Nonetheless, I believe that this criticism might be exaggerated. The most simple way to demonstrate that is to compare the European Union to national democracies. The fact that European countries like France face the very same problem concerning the low turnout in elections - the turnout in the last French presidential election was the lowest since 1969 - and that their institutions such as the judiciary are unelected, challenges the accuracy of the twofold “democratic deficit” criticism.

More broadly, there are many other similarities between the institutions of the European Union and national democracies. I am only going to mention a few examples. First, like national democracies, the European Union is politically led by elected representatives. The only difference is that the European Union’s accountability is based on twofold pillars: the citizens’ direct will through the European Parliament and the citizens’ indirect will through the national governments. The way Commissioners are nominated is a good illustration of that since they are chosen by both the European Council and approved by the Parliament.

Second, like national democracies, the European Union has a system of checks and balances between institutions such as the Parliament, the Commission, the Council or the European Court of Justice. Last but not least, the European Union is ruled by law as all its policies are passed in accordance with treaties and, crucially, a general base of democratic values adopted with the Nice treaty in 2001. These values include freedom of speech, popular sovereignty and general interest, or in other words, values which characterise every national democracy.

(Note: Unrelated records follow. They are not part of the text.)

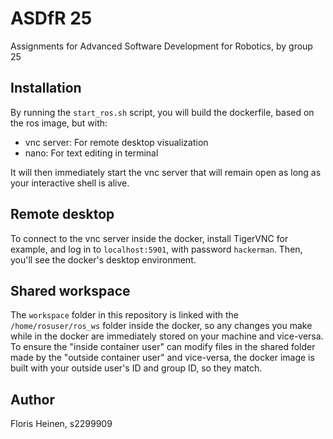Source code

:# ASDfR 25
Assignments for Advanced Software Development for Robotics, by group 25

## Installation
By running the `start_ros.sh` script, you will build the dockerfile, based on the ros image, but with:
- vnc server: For remote desktop visualization
- nano: For text editing in terminal

It will then immediately start the vnc server that will remain open as long as your interactive shell is alive.

## Remote desktop
To connect to the vnc server inside the docker, install TigerVNC for example, and log in to `localhost:5901`, with password `hackerman`. Then, you'll see the docker's desktop environment.

## Shared workspace
The `workspace` folder in this repository is linked with the `/home/rosuser/ros_ws` folder inside the docker, so any changes you make while in the docker are immediately stored on your machine and vice-versa. To ensure the "inside container user" can modify files in the shared folder made by the "outside container user" and vice-versa, the docker image is built with your outside user's ID and group ID, so they match.

## Author
Floris Heinen,
s2299909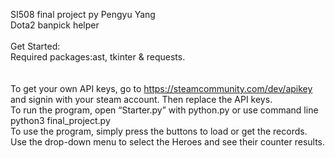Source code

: SI508 final project py Pengyu Yang<br />
Dota2 banpick helper<br />
<br />
Get Started:<br />
Required packages:ast, tkinter & requests.<br />
<br />
<br />
To get your own API keys, go to https://steamcommunity.com/dev/apikey and signin with your steam account. Then replace the API keys.<br />
To run the program, open “Starter.py” with python.py or use command line python3 final_project.py<br />
To use the program, simply press the buttons to load or get the records. Use the drop-down menu to select the Heroes and see their counter results.<br />
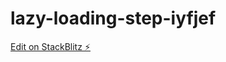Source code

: # lazy-loading-step-iyfjef

[Edit on StackBlitz ⚡️](https://stackblitz.com/edit/lazy-loading-step-iyfjef)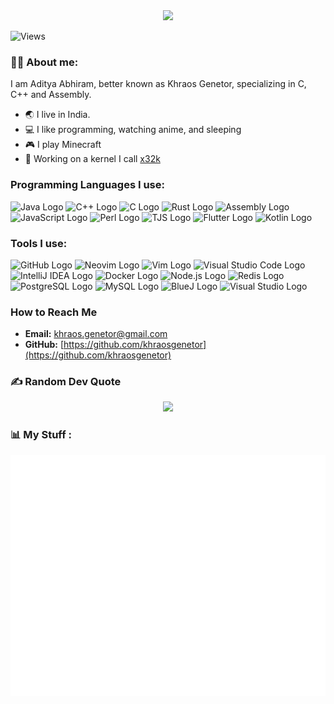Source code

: <div id="header" align="center">
    <img src="https://avatars.githubusercontent.com/u/166394161?v=4" width="200"/>
</div>

![Views](https://komarev.com/ghpvc/?username=khraosgenetor&style=for-the-badge)

### 👨‍💻 About me:
I am Aditya Abhiram, better known as Khraos Genetor, specializing in C, C++ and Assembly.
- 🌏 I live in India.
- 💻 I like programming, watching anime, and sleeping
- 🎮 I play Minecraft
- 🎯 Working on a kernel I call [x32k](https://github.com/khraosgenetor/x32k)

### Programming Languages I use:
<div align="left">
  <img src="https://img.shields.io/badge/Java-007396?logo=java&logoColor=white&style=for-the-badge" height="40" alt="Java Logo"/>
  <img src="https://img.shields.io/badge/C%2B%2B-00599C?logo=c%2B%2B&logoColor=white&style=for-the-badge" height="40" alt="C++ Logo"/>
  <img src="https://img.shields.io/badge/C-00599C?logo=c&logoColor=white&style=for-the-badge" height="40" alt="C Logo"/>
  <img src="https://img.shields.io/badge/Rust-000000?logo=rust&logoColor=white&style=for-the-badge" height="40" alt="Rust Logo"/>
  <img src="https://img.shields.io/badge/Assembly-000000?logo=assembly&logoColor=white&style=for-the-badge" height="40" alt="Assembly Logo"/>
  <img src="https://img.shields.io/badge/JavaScript-F7DF1C?logo=javascript&logoColor=black&style=for-the-badge" height="40" alt="JavaScript Logo"/>
  <img src="https://img.shields.io/badge/Perl-0298C3?logo=perl&logoColor=white&style=for-the-badge" height="40" alt="Perl Logo"/>
  <img src="https://img.shields.io/badge/TJS-2D2D2D?logo=typescript&logoColor=white&style=for-the-badge" height="40" alt="TJS Logo"/>
  <img src="https://img.shields.io/badge/Flutter-02569B?logo=flutter&logoColor=white&style=for-the-badge" height="40" alt="Flutter Logo"/>
  <img src="https://img.shields.io/badge/Kotlin-7F52FF?logo=kotlin&logoColor=white&style=for-the-badge" height="40" alt="Kotlin Logo"/>
</div>

### Tools I use:

<div align="left">
  <img src="https://img.shields.io/badge/GitHub-181717?logo=github&logoColor=white&style=for-the-badge" height="40" alt="GitHub Logo"/>
  <img src="https://img.shields.io/badge/Neovim-57A143?logo=neovim&logoColor=white&style=for-the-badge" height="40" alt="Neovim Logo"/>
  <img src="https://img.shields.io/badge/Vim-019733?logo=vim&logoColor=white&style=for-the-badge" height="40" alt="Vim Logo"/>
  <img src="https://img.shields.io/badge/Visual_Studio_Code-007ACC?logo=visual-studio-code&logoColor=white&style=for-the-badge" height="40" alt="Visual Studio Code Logo"/>
  <img src="https://img.shields.io/badge/IntelliJ_IDEA-000000?logo=intellij-idea&logoColor=white&style=for-the-badge" height="40" alt="IntelliJ IDEA Logo"/>
  <img src="https://img.shields.io/badge/Docker-2496ED?logo=docker&logoColor=white&style=for-the-badge" height="40" alt="Docker Logo"/>
  <img src="https://img.shields.io/badge/Node.js-8CC84B?logo=node.js&logoColor=white&style=for-the-badge" height="40" alt="Node.js Logo"/>
  <img src="https://img.shields.io/badge/Redis-DC382D?logo=redis&logoColor=white&style=for-the-badge" height="40" alt="Redis Logo"/>
  <img src="https://img.shields.io/badge/PostgreSQL-4169E1?logo=postgresql&logoColor=white&style=for-the-badge" height="40" alt="PostgreSQL Logo"/>
  <img src="https://img.shields.io/badge/MySQL-4479A1?logo=mysql&logoColor=white&style=for-the-badge" height="40" alt="MySQL Logo"/>
  <img src="https://img.shields.io/badge/BlueJ-003D7D?logo=bluej&logoColor=white&style=for-the-badge" height="40" alt="BlueJ Logo"/>
  <img src="https://img.shields.io/badge/Visual_Studio-5C2D91?logo=visual-studio&logoColor=white&style=for-the-badge" height="40" alt="Visual Studio Logo"/>
</div>

### How to Reach Me

- **Email:** [khraos.genetor@gmail.com](mailto:khraos.genetor@gmail.com)
- **GitHub:** [https://github.com/khraosgenetor](https://github.com/khraosgenetor)

### ✍️ Random Dev Quote
<div id="Dev Quote" align = center>
    <img src="https://quotes-github-readme.vercel.app/api?type=horizontal?theme=catppuccin_mocha?border=true"/>
</div>

### 📊 My Stuff :
![Metrics](/github-metrics.svg)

To put it briefly, the European Union mainly consists of institutions similar to the national ones. In both, we have democratic elements such as accountability or a system of checks and balances, and both share the same values. However, the European Union is much more criticised for not being democratic than nation states, which leads us to think that either the “democratic deficit” of the former might be overestimated, or vice versa.

The need for a sui generis political theory

With that being said, authors like Andrew Moravcsik and Antoine Vauchez insist on not comparing the European democracy to a national democracy. On the contrary, we should take into account the fact that the EU is a sui generis entity because it’s neither a state nor a banal international institution. It has much more power than the latter and less power than the former.

Beyond this sui generis political power, the European Union also has a singular institutional scheme which is, despite the similarities to national-level counterparts, different from the typical national-level system. For instance, it is impossible to compare the Commission to a government since the executive power is shared with the European Council and the Council of the EU. Nonetheless, it is currently very difficult to assess to what extent those singular institutions are democratic since most of the political theories are state-oriented. Thus, to analyse whether the European Union matches all the required features of a European democratic regime, or in other words to address in a more detailed manner the issue concerning the “democratic deficit”, it is necessary to develop more in-depth political theories which take into account the sui generis nature of the European Union.

To sum up, all we can conclude so far are three main points. Firstly, the EU is criticised for its unrepresentative institutional scheme and for not being supported by citizens through high electoral turnouts. Secondly, this criticism concerning the European Union might be exaggerated, or alternatively the democratic feature of nation states should also be questioned. Thirdly, it is complicated to truly assess to what extent the European Union is democratic since the literature does not truly take into account the sui generis nature of the European Union.


[1See Azman, K. (2011). « The Problem of “democratic deficit” in the European Union », International Journal of Humanities and Social Science, 5 (1), p. 242.

[2See Vauchez, A. (2016). Democratizing Europe. Europe in Transition: The NYU European Studies Series.

[3Moravcsik, A. (2003). « Le mythe du déficit démocratique européen », Raisons politiques, 10 (2), p. 87-105.